EducationLes Romands à la traine sur la formation du secondaire II
ATS
23.3.2026 - 13:31
Les cantons romands sont à la traine sur la formation du secondaire II. Ils n'atteignent pas l'objectif qui prévoit que 95% des jeunes de 25 ans disposent d'un diplôme de secondaire II, montre un rapport. L'apprentissage, encore trop boudé en Suisse romande, joue un rôle primordial.
Christophe Darbellay (g) et Guy Parmelin (c) ont insisté sur l'importance de l'apprentissage pour atteindre l'objectif fixé.
sda
Keystone-SDA
23.03.2026, 13:31
ATS
L'implantation de l'apprentissage selon les régions explique la disparité entre Suisse romande et alémanique, montre le rapport 2026 sur l'éducation publié lundi.

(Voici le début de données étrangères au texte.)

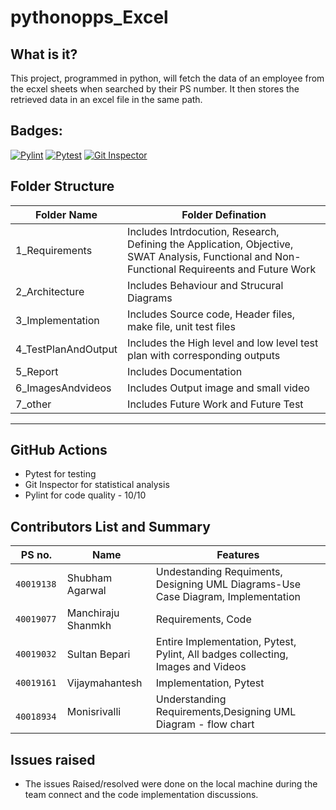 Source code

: # pythonopps_Excel 
## What is it?
This project, programmed in python, will fetch the data of an employee from the ecxel sheets when searched by their PS number. It then stores the retrieved data in an excel file in the same path.

## Badges:
[![Pylint](https://github.com/sinopeSA/pythonopps_Excel/actions/workflows/Pylint.yml/badge.svg?branch=master)](https://github.com/sinopeSA/pythonopps_Excel/actions/workflows/Pylint.yml)
[![Pytest](https://github.com/sinopeSA/pythonopps_Excel/actions/workflows/pytest.yml/badge.svg?branch=master)](https://github.com/sinopeSA/pythonopps_Excel/actions/workflows/pytest.yml)
[![Git Inspector](https://github.com/sinopeSA/pythonopps_Excel/actions/workflows/gitinspector.yml/badge.svg?branch=master)](https://github.com/sinopeSA/pythonopps_Excel/actions/workflows/gitinspector.yml)

## Folder Structure
|Folder Name|Folder Defination|
|---------------------------------|-----------------------------------------------------------------------------------------------------------|
| 1_Requirements | Includes Intrdocution, Research, Defining the Application, Objective, SWAT Analysis, Functional and Non-Functional Requireents and Future Work|
| 2_Architecture | Includes Behaviour and Strucural Diagrams |
| 3_Implementation | Includes Source code, Header files, make file, unit test files |
| 4_TestPlanAndOutput | Includes the High level and low level test plan with corresponding outputs |
| 5_Report | Includes Documentation |
| 6_ImagesAndvideos | Includes Output image and small video |
| 7_other | Includes Future Work and Future Test |
----------------------------------------------------------------------------------------------------------------------------------------------------------------------------


## GitHub Actions
* Pytest for testing
* Git Inspector for statistical analysis
* Pylint for code quality - 10/10


## Contributors List and Summary
|PS no. |  Name   |    Features    |
|-------|---------|----------------|
| `40019138` | Shubham Agarwal| Undestanding Requiments, Designing UML Diagrams-Use Case Diagram, Implementation |
|`40019077`| Manchiraju Shanmkh|  Requirements, Code |
|`40019032`| Sultan Bepari|  Entire Implementation, Pytest, Pylint, All badges collecting, Images and Videos |
|`40019161`| Vijaymahantesh | Implementation, Pytest |
|` 40018934`| Monisrivalli |Understanding Requirements,Designing UML Diagram - flow chart|
## Issues raised
- The issues Raised/resolved were done on the local machine during the team connect and the code implementation discussions.
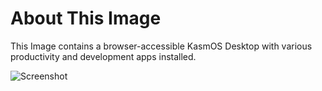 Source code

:# About This Image

This Image contains a browser-accessible KasmOS Desktop with various productivity and development apps installed.

![Screenshot][Image_Screenshot]

[Image_Screenshot]: https://5856039.fs1.hubspotusercontent-na1.net/hubfs/5856039/dockerhub/image-screenshots/core-kasmos.png "Image Screenshot"
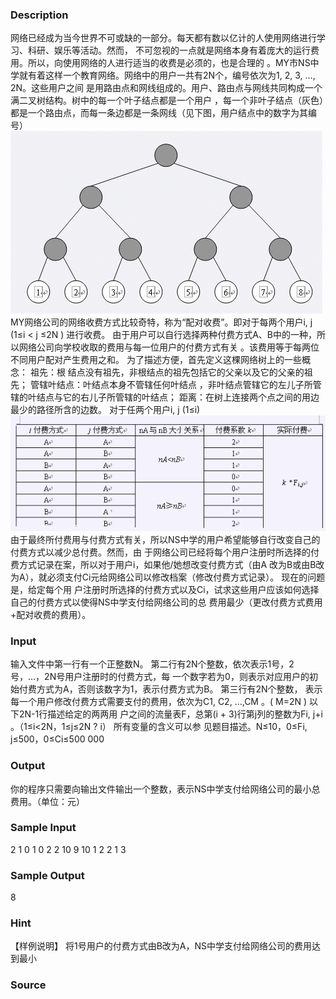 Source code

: 
### Description
网络已经成为当今世界不可或缺的一部分。每天都有数以亿计的人使用网络进行学习、科研、娱乐等活动。然而，
不可忽视的一点就是网络本身有着庞大的运行费用。所以，向使用网络的人进行适当的收费是必须的，也是合理的
。MY市NS中学就有着这样一个教育网络。网络中的用户一共有2N个，编号依次为1, 2, 3, …, 2N。这些用户之间
是用路由点和网线组成的。用户、路由点与网线共同构成一个满二叉树结构。树中的每一个叶子结点都是一个用户
，每一个非叶子结点（灰色）都是一个路由点，而每一条边都是一条网线（见下图，用户结点中的数字为其编号）
![](/JudgeOnline/images/1495_1.jpg)
MY网络公司的网络收费方式比较奇特，称为“配对收费”。即对于每两个用户i, j (1≤i < j ≤2N ) 进行收费。
由于用户可以自行选择两种付费方式A、B中的一种，所以网络公司向学校收取的费用与每一位用户的付费方式有关
。该费用等于每两位不同用户配对产生费用之和。 为了描述方便，首先定义这棵网络树上的一些概念： 祖先：根
结点没有祖先，非根结点的祖先包括它的父亲以及它的父亲的祖先； 管辖叶结点：叶结点本身不管辖任何叶结点
，非叶结点管辖它的左儿子所管辖的叶结点与它的右儿子所管辖的叶结点； 距离：在树上连接两个点之间的用边
最少的路径所含的边数。 对于任两个用户i, j (1≤i)
![](/JudgeOnline/images/1495_2.jpg)
由于最终所付费用与付费方式有关，所以NS中学的用户希望能够自行改变自己的付费方式以减少总付费。然而，由
于网络公司已经将每个用户注册时所选择的付费方式记录在案，所以对于用户i，如果他/她想改变付费方式（由A
改为B或由B改为A），就必须支付Ci元给网络公司以修改档案（修改付费方式记录）。 现在的问题是，给定每个用
户注册时所选择的付费方式以及Ci，试求这些用户应该如何选择自己的付费方式以使得NS中学支付给网络公司的总
费用最少（更改付费方式费用+配对收费的费用）。
### Input

输入文件中第一行有一个正整数N。 第二行有2N个整数，依次表示1号，2号，…，2N号用户注册时的付费方式，每
一个数字若为0，则表示对应用户的初始付费方式为A，否则该数字为1，表示付费方式为B。 第三行有2N个整数，
表示每一个用户修改付费方式需要支付的费用，依次为C1, C2, …,CM 。( M=2N ) 以下2N-1行描述给定的两两用
户之间的流量表F，总第(i + 3)行第j列的整数为Fi, j+i 。（1≤i<2N，1≤j≤2N ? i） 所有变量的含义可以参
见题目描述。N≤10，0≤Fi, j≤500，0≤Ci≤500 000


### Output
你的程序只需要向输出文件输出一个整数，表示NS中学支付给网络公司的最小总费用。（单位：元）
### Sample Input
2
1 0 1 0
2 2 10 9
10 1 2
2 1
3

### Sample Output
8

### Hint
【样例说明】 将1号用户的付费方式由B改为A，NS中学支付给网络公司的费用达到最小
### Source
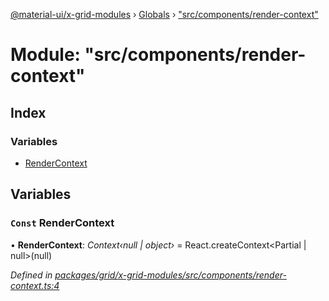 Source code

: [@material-ui/x-grid-modules](../README.md) › [Globals](../globals.md) › ["src/components/render-context"](_src_components_render_context_.md)

# Module: "src/components/render-context"

## Index

### Variables

- [RenderContext](_src_components_render_context_.md#const-rendercontext)

## Variables

### `Const` RenderContext

• **RenderContext**: _Context‹null | object›_ = React.createContext<Partial<RenderContextProps> | null>(null)

_Defined in [packages/grid/x-grid-modules/src/components/render-context.ts:4](https://github.com/mui-org/material-ui-x/blob/a679779/packages/grid/x-grid-modules/src/components/render-context.ts#L4)_
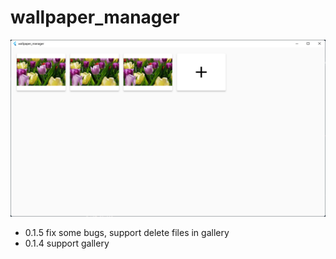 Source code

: # wallpaper_manager

![image](./images/1.png)

* 0.1.5 fix some bugs, support delete files in gallery
* 0.1.4 support gallery
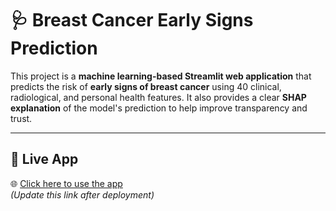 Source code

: # 🩺 Breast Cancer Early Signs Prediction

This project is a **machine learning-based Streamlit web application** that predicts the risk of **early signs of breast cancer** using 40 clinical, radiological, and personal health features. It also provides a clear **SHAP explanation** of the model's prediction to help improve transparency and trust.

---

## 🚀 Live App

🌐 [Click here to use the app](https://your-streamlit-app-link.streamlit.app)  
*(Update this link after deployment)* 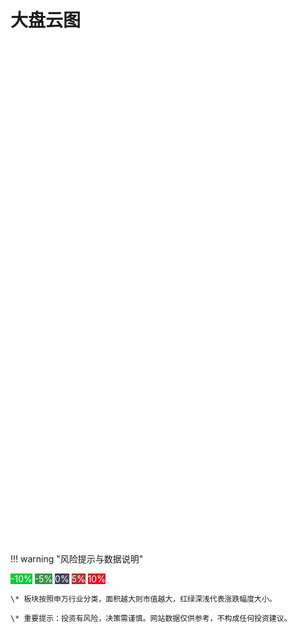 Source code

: # 大盘云图

<div id="figure0" style="width:100%;height:800px;"></div>

<script src="https://cdn.staticfile.org/jquery/2.2.4/jquery.min.js"></script>
<script src="https://cdn.jsdelivr.net/npm/echarts@5/dist/echarts.min.js"></script>
<script type="text/javascript" src="../../../assets/js/dpyt.js"> </script>

!!! warning "风险提示与数据说明"
    <div>
        <div class="colorbar" style="color:#fff">
        <span style="width:10px;height:10px;background:#12c93b">-10%</span>
        <span style="width:10px;height:10px;background:#3c924a">-5%</span>
        <span style="width:10px;height:10px;background:#414554">0%</span>
        <span style="width:10px;height:10px;background:#aa3534">5%</span>
        <span style="width:10px;height:10px;background:#e01427">10%</span>
        </div>
    </div>
    
    \* 板块按照申万行业分类，面积越大则市值越大，红绿深浅代表涨跌幅度大小。
        
    \* 重要提示：投资有风险，决策需谨慎。网站数据仅供参考，不构成任何投资建议。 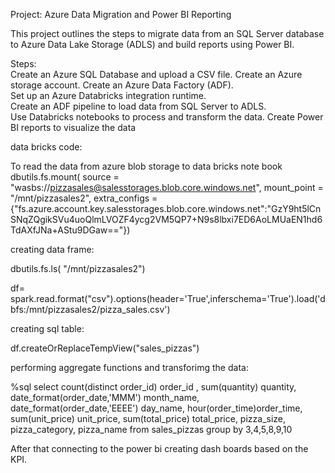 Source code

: Project: Azure Data Migration and Power BI Reporting

This project outlines the steps to migrate data from an SQL Server database to Azure Data Lake Storage (ADLS) and build reports using Power BI.

Steps:                                                                                                                        
Create an Azure SQL Database and upload a CSV file.                                                                                                                   Create an Azure storage account.
Create an Azure Data Factory (ADF).                                                                                               
Set up an Azure Databricks integration runtime.                                                                                   
Create an ADF pipeline to load data from SQL Server to ADLS.                                                                      
Use Databricks notebooks to process and transform the data.
Create Power BI reports to visualize the data


data bricks code:

To read the data from azure blob storage to data bricks note book
    dbutils.fs.mount(
    source = "wasbs://pizzasales@salesstorages.blob.core.windows.net",
    mount_point = "/mnt/pizzasales2",
    extra_configs = {"fs.azure.account.key.salesstorages.blob.core.windows.net":"GzY9ht5lCnSNqZQgikSVu4uoQlmLVOZF4ycg2VM5QP7+N9s8lbxi7ED6AoLMUaEN1hd6TdAXfJNa+AStu9DGaw=="})

creating data frame:

dbutils.fs.ls( "/mnt/pizzasales2")

df= spark.read.format("csv").options(header='True',inferschema='True').load('dbfs:/mnt/pizzasales2/pizza_sales.csv')

creating sql table:

df.createOrReplaceTempView("sales_pizzas")

performing aggregate functions and transforimg the data:

%sql
select
count(distinct order_id) order_id ,
sum(quantity) quantity,
date_format(order_date,'MMM') month_name,
date_format(order_date,'EEEE') day_name,
hour(order_time)order_time,
sum(unit_price) unit_price,
sum(total_price) total_price,
pizza_size,
pizza_category, 
pizza_name
from sales_pizzas
group by 3,4,5,8,9,10


After that connecting to the power bi creating dash boards based on the KPI.



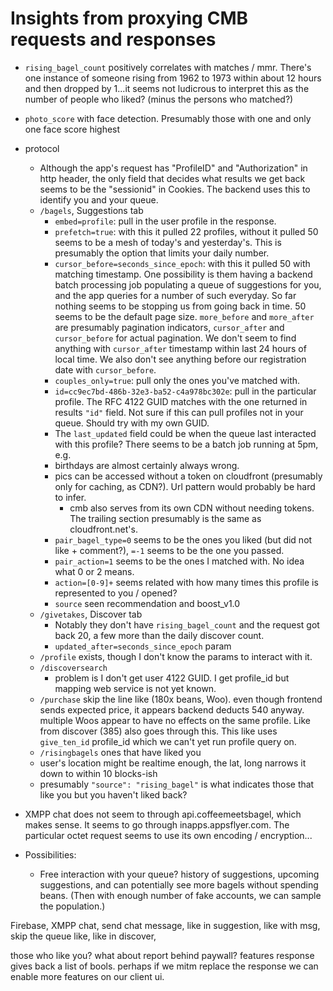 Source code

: # Insights from proxying CMB requests and responses

* `rising_bagel_count` positively correlates with matches / mmr. There's one instance of someone rising from 1962 to 1973 within about 12 hours and then dropped by 1...it seems not ludicrous to interpret this as the number of people who liked? (minus the persons who matched?)
* `photo_score` with face detection. Presumably those with one and only one face score highest
* protocol
  * Although the app's request has "ProfileID" and "Authorization" in http header, the only field that decides what results we get back seems to be the "sessionid" in Cookies. The backend uses this to identify you and your queue.
  * `/bagels`, Suggestions tab
    * `embed=profile`: pull in the user profile in the response.
    * `prefetch=true`: with this it pulled 22 profiles, without it pulled 50 seems to be a mesh of today's and yesterday's. This is presumably the option that limits your daily number.
    * `cursor_before=seconds_since_epoch`: with this it pulled 50 with matching timestamp. One possibility is them having a backend batch processing job populating a queue of suggestions for you, and the app queries for a number of such everyday. So far nothing seems to be stopping us from going back in time. 50 seems to be the default page size. `more_before` and `more_after` are presumably pagination indicators, `cursor_after` and `cursor_before` for actual pagination. We don't seem to find anything with `cursor_after` timestamp within last 24 hours of local time. We also don't see anything before our registration date with `cursor_before`.
    * `couples_only=true`: pull only the ones you've matched with.
    * `id=cc9ec7bd-486b-32e3-ba52-c4a978bc302e`: pull in the particular profile. The RFC 4122 GUID matches with the one returned in results `"id"` field. Not sure if this can pull profiles not in your queue. Should try with my own GUID.
    * The `last_updated` field could be when the queue last interacted with this profile? There seems to be a batch job running at 5pm, e.g.
    * birthdays are almost certainly always wrong.
    * pics can be accessed without a token on cloudfront (presumably only for caching, as CDN?). Url pattern would probably be hard to infer.
      * cmb also serves from its own CDN without needing tokens. The trailing section presumably is the same as cloudfront.net's.
    * `pair_bagel_type=0` seems to be the ones you liked (but did not like + comment?), `=-1` seems to be the one you passed.
    * `pair_action=1` seems to be the ones I matched with. No idea what 0 or 2 means.
    * `action=[0-9]+` seems related with how many times this profile is represented to you / opened?
    * `source` seen recommendation and boost_v1.0
  * `/givetakes`, Discover tab
    * Notably they don't have `rising_bagel_count` and the request got back 20, a few more than the daily discover count.
    * `updated_after=seconds_since_epoch` param
  * `/profile` exists, though I don't know the params to interact with it.
  * `/discoversearch`
    * problem is I don't get user 4122 GUID. I get profile_id but mapping web service is not yet known.
  * `/purchase` skip the line like (180x beans, Woo). even though frontend sends expected price, it appears backend deducts 540 anyway. multiple Woos appear to have no effects on the same profile. Like from discover (385) also goes through this. This like uses `give_ten_id` profile_id which we can't yet run profile query on.
  * `/risingbagels` ones that have liked you
  * user's location might be realtime enough, the lat, long narrows it down to within 10 blocks-ish
  * presumably `"source": "rising_bagel"` is what indicates those that like you but you haven't liked back?

* XMPP chat does not seem to through api.coffeemeetsbagel, which makes sense. It seems to go through inapps.appsflyer.com. The particular octet request seems to use its own encoding / encryption...

* Possibilities:
  * Free interaction with your queue? history of suggestions, upcoming suggestions, and can potentially see more bagels without spending beans. (Then with enough number of fake accounts, we can sample the population.)

Firebase, XMPP chat, send chat message, like in suggestion, like with msg, skip the queue like, like in discover,

those who like you?
what about report behind paywall?
features response gives back a list of bools. perhaps if we mitm replace the response we can enable more features on our client ui.
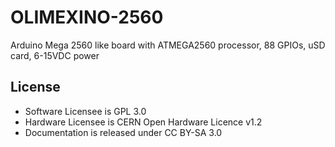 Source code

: # OLIMEXINO-2560
Arduino Mega 2560 like board with ATMEGA2560 processor, 88 GPIOs, uSD card, 6-15VDC power

## License
* Software Licensee is GPL 3.0
* Hardware Licensee is CERN Open Hardware Licence v1.2
* Documentation is released under CC BY-SA 3.0
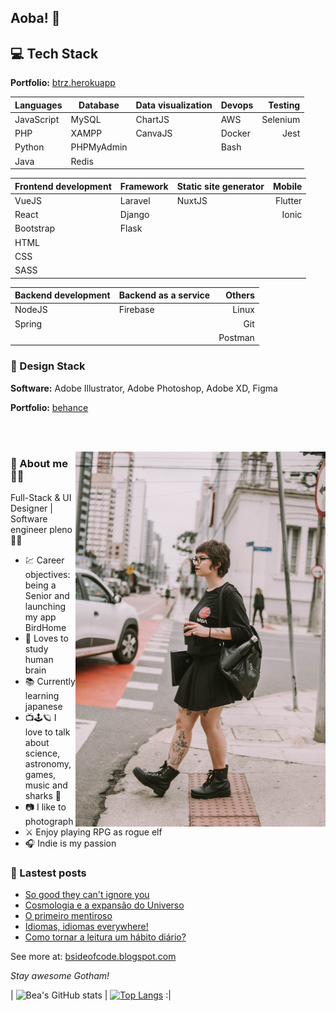 ## Aoba! 👋

## 💻 Tech Stack 

__Portfolio:__ <a href="https://btrz.herokuapp.com/">btrz.herokuapp</a>

| Languages  | Database   | Data visualization | Devops  | Testing   |
| -----------|------------| -------------------|---------|----------:|
| JavaScript | MySQL      | ChartJS            | AWS     | Selenium  |
| PHP        | XAMPP      | CanvaJS            | Docker  | Jest      |
| Python     | PHPMyAdmin |                    | Bash    |           |
| Java       | Redis      |                    |         |           |


|Frontend development | Framework |Static site generator | Mobile  |
| --------------------|-----------|----------------------|--------:|
| VueJS               | Laravel   | NuxtJS               | Flutter |
| React               | Django    |                      | Ionic   |
| Bootstrap           | Flask     |                      |         |
| HTML                |           |                      |         |
| CSS                 |           |                      |         |
| SASS                |           |                      |         |


| Backend development  | Backend as a service | Others   |
| ---------------------|----------------------| --------:|
| NodeJS               | Firebase             | Linux    |
| Spring               |                      | Git      |
|                      |                      | Postman  |


### 🍩 Design Stack

__Software:__ Adobe Illustrator, Adobe Photoshop, Adobe XD, Figma

__Portfolio:__ <a href="https://www.behance.net/bridgetocross">behance</a>

<br><br>

<img align="right" width="400" height="600" src="./selfie.jpg">

### 🌸 About me 🦕🌠

Full-Stack & UI Designer | Software engineer pleno 🌱🐛

- 💹 Career objectives: being a Senior and launching my app BirdHome
- 🧠 Loves to study human brain
- 📚 Currently learning japanese
- 📺🕹️🪐 I love to talk about science, astronomy, games, music and sharks 🦈
- 📷 I like to photograph
- ⚔️ Enjoy playing RPG as rogue elf
- 🎧 Indie is my passion

### 📰 Lastest posts

<!-- BLOG-POST-LIST:START -->
- [So good they can&#39;t ignore you](https://bsideofcode.blogspot.com/2022/01/so-good-they-cant-ignore-you.html)
- [Cosmologia e a expansão do Universo](https://bsideofcode.blogspot.com/2021/09/cosmologia-e-expansao-do-universo.html)
- [O primeiro mentiroso](https://bsideofcode.blogspot.com/2021/06/o-primeiro-mentiroso.html)
- [Idiomas, idiomas everywhere!](https://bsideofcode.blogspot.com/2021/04/idiomas-idiomas-everywhere.html)
- [Como tornar a leitura um hábito diário?](https://bsideofcode.blogspot.com/2021/03/como-tornar-leitura-um-habito-diario.html)
<!-- BLOG-POST-LIST:END -->

See more at: <a href="https://bsideofcode.blogspot.com">bsideofcode.blogspot.com</a>

_Stay awesome Gotham!_

| ![Bea's GitHub stats](https://github-readme-stats.vercel.app/api?username=wolfhaltz&show_icons=true&theme=dark)
| [![Top Langs](https://github-readme-stats.vercel.app/api/top-langs/?username=wolfhaltz&theme=dark&layout=compact)](https://github.com/wolfhaltz/github-readme-stats) :|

«Il existe un lien direct entre la formation professionnelle et l'objectif de 95%», a déclaré le président de la Conférence des directeurs cantonaux de l'instruction publique (CDIP) Christophe Darbellay devant la presse.
Le conseiller d'Etat valaisan le constate dans son propre canton bilingue: «A Monthey (VS) par exemple, ce taux est de 82% alors qu'à Viège (VS), où l'apprentissage est fortement implanté, le taux est de 98%», a-t-il expliqué.
Différence culturelle
Le taux de certifications dans les cantons romands oscille entre 85 et 92%. Le Valais est celui qui s'en sort le mieux et Genève le moins bien. Les cantons alémaniques se situent eux entre 92 et 96%. Sur le plan national, ce taux a légèrement baissé. Il est passé de 91,5% à 90,1% entre 2016 et 2022.
Gouvernement et cantons constatent une différence culturelle face à l'apprentissage. «Il y a encore beaucoup de travail pour faire comprendre aux parents que parfois la voie de la formation professionnelle est la plus prometteuse», a déclaré le ministre de la formation Guy Parmelin.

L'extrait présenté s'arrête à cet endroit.